Obama was lying, but they said a lot of the same things about ending the war, you know, prioritizing Americans.
It's, it's all just like first order thinking or like, um, yeah, first order thinking, basically, it's like, you know, well, they want to do good, and that's sort of what matters.
And if you point out that them trying to do good actually doesn't do good, you're kind of just being mean when they're trying to help and you're trying to stop them.
So, you know, I think it's very, yeah, kind of like childish surface level, you know, appreciation of what's actually happening.
And so, you know, I was never, I would never say I was liberal, but I was more libertarian.
And, but I tell this story all the time.
My co-hosted on Moonbase Live that we do almost every Wednesday, some the occasional Thursday.
He grew up, well, he didn't grow up in Lebanon, but he was from Lebanon and his household still watched like Arabic news and stuff.
And so I was in sixth grade, 11 years old, when 9-11 happened.
And so then all through middle school, he was my best friend.
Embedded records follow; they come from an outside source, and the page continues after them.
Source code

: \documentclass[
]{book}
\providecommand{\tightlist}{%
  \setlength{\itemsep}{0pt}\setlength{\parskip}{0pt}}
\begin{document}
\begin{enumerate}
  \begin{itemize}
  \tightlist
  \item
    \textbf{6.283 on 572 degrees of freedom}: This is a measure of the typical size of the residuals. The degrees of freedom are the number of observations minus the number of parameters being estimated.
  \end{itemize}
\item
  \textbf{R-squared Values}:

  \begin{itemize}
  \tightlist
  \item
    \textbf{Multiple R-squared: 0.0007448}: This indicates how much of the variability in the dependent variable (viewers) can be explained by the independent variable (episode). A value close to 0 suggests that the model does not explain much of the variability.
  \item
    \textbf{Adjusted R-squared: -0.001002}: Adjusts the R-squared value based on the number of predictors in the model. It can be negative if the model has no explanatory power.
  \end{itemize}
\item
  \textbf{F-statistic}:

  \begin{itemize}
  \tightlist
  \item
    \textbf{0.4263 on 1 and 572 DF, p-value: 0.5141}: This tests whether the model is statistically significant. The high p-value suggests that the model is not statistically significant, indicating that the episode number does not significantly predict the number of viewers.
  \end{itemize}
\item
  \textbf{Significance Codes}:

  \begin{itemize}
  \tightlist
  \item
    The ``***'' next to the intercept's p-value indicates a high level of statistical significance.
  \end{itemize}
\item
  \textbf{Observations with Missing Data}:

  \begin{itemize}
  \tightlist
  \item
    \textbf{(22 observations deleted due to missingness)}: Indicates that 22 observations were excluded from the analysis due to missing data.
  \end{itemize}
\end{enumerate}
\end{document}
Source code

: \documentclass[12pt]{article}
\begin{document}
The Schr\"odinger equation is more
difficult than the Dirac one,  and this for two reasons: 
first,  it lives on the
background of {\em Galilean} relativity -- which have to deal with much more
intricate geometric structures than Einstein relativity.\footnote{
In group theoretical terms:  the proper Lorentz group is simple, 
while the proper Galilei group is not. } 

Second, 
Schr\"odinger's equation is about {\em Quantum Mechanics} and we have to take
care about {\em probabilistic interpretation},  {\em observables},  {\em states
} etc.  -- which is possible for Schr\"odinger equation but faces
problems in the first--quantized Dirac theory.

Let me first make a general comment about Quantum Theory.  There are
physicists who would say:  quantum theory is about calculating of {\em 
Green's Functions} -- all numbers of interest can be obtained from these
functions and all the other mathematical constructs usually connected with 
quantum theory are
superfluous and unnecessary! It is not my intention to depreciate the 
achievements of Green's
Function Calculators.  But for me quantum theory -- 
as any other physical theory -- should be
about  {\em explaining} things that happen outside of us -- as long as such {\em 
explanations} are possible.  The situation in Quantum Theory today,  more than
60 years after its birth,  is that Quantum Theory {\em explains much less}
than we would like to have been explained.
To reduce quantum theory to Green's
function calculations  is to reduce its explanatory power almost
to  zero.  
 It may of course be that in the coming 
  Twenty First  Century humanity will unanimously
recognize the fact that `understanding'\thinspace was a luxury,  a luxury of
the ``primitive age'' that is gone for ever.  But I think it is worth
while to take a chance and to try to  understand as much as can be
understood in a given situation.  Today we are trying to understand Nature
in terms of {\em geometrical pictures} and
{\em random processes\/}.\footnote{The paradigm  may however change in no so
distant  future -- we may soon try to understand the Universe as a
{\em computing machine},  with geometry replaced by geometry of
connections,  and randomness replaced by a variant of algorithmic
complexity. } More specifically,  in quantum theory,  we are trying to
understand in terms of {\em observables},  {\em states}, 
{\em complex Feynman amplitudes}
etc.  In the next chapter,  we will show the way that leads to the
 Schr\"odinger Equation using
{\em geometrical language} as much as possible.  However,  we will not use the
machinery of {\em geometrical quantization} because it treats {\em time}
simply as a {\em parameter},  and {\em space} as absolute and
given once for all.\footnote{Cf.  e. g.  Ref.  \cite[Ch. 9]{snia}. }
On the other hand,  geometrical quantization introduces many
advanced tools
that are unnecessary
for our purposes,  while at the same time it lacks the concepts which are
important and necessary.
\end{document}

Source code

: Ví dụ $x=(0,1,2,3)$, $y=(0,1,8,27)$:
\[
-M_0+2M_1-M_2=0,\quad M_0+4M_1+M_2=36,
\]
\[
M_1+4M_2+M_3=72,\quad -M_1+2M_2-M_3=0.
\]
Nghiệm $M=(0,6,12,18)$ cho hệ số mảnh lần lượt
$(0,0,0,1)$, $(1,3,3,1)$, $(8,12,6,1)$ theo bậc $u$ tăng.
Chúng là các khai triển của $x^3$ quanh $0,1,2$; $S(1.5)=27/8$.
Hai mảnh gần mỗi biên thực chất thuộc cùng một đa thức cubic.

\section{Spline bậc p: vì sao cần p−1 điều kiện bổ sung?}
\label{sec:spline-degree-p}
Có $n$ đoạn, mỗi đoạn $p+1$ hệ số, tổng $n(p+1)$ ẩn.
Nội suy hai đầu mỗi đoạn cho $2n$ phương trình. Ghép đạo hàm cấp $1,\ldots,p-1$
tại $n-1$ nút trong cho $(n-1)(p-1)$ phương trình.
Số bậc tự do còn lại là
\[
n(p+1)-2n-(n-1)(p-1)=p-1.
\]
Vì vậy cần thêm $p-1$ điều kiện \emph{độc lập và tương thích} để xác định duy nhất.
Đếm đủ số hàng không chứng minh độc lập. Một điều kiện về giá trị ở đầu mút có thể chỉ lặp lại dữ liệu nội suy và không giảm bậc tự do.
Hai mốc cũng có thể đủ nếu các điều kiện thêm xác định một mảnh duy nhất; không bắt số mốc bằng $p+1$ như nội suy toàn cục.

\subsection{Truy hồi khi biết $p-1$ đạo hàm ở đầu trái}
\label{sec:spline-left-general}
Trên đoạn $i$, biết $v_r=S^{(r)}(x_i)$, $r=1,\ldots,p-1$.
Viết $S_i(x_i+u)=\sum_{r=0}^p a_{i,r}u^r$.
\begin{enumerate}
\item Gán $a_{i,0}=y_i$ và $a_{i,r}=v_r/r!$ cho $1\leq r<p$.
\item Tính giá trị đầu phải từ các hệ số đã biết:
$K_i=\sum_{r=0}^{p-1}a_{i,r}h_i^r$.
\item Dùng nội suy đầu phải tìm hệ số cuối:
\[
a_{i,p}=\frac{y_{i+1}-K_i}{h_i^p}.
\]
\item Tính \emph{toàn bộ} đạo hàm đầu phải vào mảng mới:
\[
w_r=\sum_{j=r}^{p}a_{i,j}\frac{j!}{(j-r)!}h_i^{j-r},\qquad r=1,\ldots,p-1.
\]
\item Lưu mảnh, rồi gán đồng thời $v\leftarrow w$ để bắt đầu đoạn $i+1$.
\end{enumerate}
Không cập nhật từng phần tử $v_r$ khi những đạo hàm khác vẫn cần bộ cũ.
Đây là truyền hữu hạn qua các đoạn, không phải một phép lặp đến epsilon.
And I would just, I was just getting the real truth about the Middle East as a middle schooler from like, you know, what the Arabs were telling each other rather than the American media and learning just like that, you know, because in the morning in middle school, they'd be showing us, you know, the latest broadcast from Osama bin Laden's cave.
And my friend would be sitting there going, That's not Osama bin Laden.
He's not even speaking the right language.
Like he's got a gold watch on.
That's not allowed.
This guy's fatter than the guy they showed last week and sort of red pilling me then.
So while my, I grew up and my parents were extremely sort of like traditional conservative, I was very much like, fuck the bushes, fuck the war, fuck Cheney early on, but was always right wing.
So, and I always loved Alex and I grew up on Alex.
I probably, you know, I saw a loose change when I was probably 15.
Like I knew about him forever.
When I came to Austin, I would like listen to him on the radio.
And I knew where the office was because I had a friend that worked next door and told me one time, I was like, yeah, you like InfoWars, right?
You know, I work right next to them.
So then, so basically, I didn't go to college.
After high school, I started just filming weddings and commercials and music videos and just doing freelance video stuff.
And I did that for about 10 years and then decided I needed to get a job.
And sort of the first job I applied to was a Craigslist ad for a nationally syndicated radio station that they didn't say the name of, but I knew where it was because my friend worked next there.